After a BART cop fired a taser at a 13-year-old boy on a bicycle, the subway system's police force has been stripped of its electro-shock toys. From now on they should only be used on children under "exigent circumstances."

The officer missed the boy, who was fleeing an altercation at a BART station, but the force is still worried about its officers accidentally using their pistols instead of their tasers. Like this incident, from The San Francicso Chronicle:

BART's Taser program has been under scrutiny since a former officer, Johannes Mehserle, shot and killed unarmed train rider Oscar Grant on Jan. 1, 2009, at the Fruitvale Station in Oakland.
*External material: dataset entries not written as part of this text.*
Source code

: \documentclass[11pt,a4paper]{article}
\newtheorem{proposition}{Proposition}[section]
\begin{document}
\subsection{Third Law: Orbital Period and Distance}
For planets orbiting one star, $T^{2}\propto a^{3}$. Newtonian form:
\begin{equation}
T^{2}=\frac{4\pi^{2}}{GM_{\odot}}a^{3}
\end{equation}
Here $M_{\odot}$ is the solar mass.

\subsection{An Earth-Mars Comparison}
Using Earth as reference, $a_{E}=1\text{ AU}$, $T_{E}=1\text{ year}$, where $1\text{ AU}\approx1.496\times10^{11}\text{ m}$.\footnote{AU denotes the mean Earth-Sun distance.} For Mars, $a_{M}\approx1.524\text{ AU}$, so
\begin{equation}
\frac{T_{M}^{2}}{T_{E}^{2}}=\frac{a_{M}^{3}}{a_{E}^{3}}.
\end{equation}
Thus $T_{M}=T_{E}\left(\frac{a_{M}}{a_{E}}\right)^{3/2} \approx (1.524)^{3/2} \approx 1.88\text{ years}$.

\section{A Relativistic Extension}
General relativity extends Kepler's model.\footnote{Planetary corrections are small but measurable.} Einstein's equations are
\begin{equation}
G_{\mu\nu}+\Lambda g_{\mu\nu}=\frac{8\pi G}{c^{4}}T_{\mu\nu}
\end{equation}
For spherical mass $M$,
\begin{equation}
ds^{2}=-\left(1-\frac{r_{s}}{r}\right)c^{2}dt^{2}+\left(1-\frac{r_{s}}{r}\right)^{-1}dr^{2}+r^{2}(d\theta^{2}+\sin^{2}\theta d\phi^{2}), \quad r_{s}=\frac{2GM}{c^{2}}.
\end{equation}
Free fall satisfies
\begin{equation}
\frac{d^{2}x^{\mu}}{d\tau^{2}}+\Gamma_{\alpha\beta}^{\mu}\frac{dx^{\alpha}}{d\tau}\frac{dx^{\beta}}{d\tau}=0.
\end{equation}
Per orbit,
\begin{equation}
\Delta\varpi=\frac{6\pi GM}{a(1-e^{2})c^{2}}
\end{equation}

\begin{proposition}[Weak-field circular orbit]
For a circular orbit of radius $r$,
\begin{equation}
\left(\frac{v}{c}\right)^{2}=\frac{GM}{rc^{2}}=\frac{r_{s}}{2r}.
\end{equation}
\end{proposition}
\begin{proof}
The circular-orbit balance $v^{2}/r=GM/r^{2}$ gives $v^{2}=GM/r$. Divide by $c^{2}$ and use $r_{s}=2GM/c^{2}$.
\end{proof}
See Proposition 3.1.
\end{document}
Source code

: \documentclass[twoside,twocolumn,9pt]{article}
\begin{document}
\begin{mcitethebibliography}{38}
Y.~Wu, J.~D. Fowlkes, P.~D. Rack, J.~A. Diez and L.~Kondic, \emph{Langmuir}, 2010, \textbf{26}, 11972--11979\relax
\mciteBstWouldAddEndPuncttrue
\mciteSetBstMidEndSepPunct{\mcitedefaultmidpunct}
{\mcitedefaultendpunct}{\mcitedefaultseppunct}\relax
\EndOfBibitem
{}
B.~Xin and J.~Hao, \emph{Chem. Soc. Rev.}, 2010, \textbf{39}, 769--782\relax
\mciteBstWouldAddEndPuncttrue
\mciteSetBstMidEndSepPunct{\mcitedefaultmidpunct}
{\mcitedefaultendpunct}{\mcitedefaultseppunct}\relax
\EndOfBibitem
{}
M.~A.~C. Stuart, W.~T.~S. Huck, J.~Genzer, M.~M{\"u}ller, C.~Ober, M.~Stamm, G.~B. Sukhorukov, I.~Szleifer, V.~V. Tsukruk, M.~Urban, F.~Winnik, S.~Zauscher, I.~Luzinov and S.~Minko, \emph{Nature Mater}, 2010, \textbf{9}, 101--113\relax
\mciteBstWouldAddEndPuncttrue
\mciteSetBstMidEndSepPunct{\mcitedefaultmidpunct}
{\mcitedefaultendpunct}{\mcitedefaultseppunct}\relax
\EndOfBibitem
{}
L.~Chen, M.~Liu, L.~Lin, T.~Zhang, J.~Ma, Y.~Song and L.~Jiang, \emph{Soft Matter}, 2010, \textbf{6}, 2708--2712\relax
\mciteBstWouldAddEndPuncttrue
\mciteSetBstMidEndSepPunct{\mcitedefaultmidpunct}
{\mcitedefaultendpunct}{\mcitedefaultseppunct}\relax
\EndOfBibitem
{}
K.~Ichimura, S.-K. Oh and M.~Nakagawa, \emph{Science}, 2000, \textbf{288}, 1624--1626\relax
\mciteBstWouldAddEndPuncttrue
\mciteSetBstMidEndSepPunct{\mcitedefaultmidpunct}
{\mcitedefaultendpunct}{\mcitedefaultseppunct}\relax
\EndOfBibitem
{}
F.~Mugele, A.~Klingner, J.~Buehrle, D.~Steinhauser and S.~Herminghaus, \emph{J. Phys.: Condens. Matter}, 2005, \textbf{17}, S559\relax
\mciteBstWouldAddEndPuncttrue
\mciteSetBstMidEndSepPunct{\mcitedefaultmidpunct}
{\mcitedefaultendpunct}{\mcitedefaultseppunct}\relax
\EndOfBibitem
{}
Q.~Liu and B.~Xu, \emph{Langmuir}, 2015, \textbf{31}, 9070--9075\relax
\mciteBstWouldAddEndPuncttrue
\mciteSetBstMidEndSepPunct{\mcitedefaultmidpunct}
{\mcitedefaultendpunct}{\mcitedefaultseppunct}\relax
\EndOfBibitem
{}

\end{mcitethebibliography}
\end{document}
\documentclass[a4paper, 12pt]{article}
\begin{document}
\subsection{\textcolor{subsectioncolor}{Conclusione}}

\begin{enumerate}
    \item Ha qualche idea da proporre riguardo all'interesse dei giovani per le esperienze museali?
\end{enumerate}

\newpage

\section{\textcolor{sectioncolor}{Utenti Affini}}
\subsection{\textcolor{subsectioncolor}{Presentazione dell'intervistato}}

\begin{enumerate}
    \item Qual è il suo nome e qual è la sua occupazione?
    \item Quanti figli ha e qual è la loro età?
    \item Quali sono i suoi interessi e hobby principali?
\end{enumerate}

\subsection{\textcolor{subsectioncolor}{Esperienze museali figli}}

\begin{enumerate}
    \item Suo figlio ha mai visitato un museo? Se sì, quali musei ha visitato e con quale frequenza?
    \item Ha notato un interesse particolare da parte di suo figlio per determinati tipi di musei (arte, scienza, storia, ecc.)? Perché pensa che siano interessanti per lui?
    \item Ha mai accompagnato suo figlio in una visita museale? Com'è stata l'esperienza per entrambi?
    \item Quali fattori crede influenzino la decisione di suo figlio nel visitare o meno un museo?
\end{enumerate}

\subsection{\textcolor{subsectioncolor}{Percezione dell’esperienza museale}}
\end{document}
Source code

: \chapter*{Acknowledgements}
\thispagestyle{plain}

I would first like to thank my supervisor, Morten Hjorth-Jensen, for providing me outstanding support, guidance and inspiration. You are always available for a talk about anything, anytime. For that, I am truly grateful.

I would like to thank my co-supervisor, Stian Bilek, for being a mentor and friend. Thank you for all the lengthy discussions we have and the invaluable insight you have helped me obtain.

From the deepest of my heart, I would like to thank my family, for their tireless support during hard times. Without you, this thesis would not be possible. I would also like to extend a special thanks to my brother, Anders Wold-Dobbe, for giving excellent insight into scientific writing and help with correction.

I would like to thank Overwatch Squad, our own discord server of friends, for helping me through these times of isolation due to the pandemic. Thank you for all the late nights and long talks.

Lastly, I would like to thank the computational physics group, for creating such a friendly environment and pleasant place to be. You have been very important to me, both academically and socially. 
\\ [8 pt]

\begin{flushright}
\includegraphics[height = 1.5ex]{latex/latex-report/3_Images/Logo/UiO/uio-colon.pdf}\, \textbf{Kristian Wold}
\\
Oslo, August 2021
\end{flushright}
Attorneys for Mehserle, who faces a murder trial this summer, say he meant to stun Grant with a Taser and accidentally fired his service pistol.

From now on, a new policy states that cops are not allowed to use tasers with their "strong hand," or the one they use for firearms:

The real common sense of it," [Interim Police Chief Dash] Butler said, "is you don't want to put that device anywhere near the handgun. Potentially, you could have confusion. We don't want that possibility. Just put them on the weak side."

That should be reassuring for frequent BART riders! A confused cop who doesn't know right from left and is armed with a deadly weapon, well, they can sometimes get caught up in the heat of the moment and accidentally kill you. And what about using tasers on unruly kids, you know, the really fun part of having an electrocution device at your disposal? The BART force has a new policy for that, too:

Let's say," [Butler] said, "you had a 17-year-old who was 6-foot-4 and 200 pounds and was pounding on an officer and the officer couldn't escape. The officer could use a Taser."

So, if a cop is getting his ass handed to him by a mammoth teen who is preparing for a career in the NFL, then of course the officer can whip the taser out and fry his ass. Otherwise, they're off limits!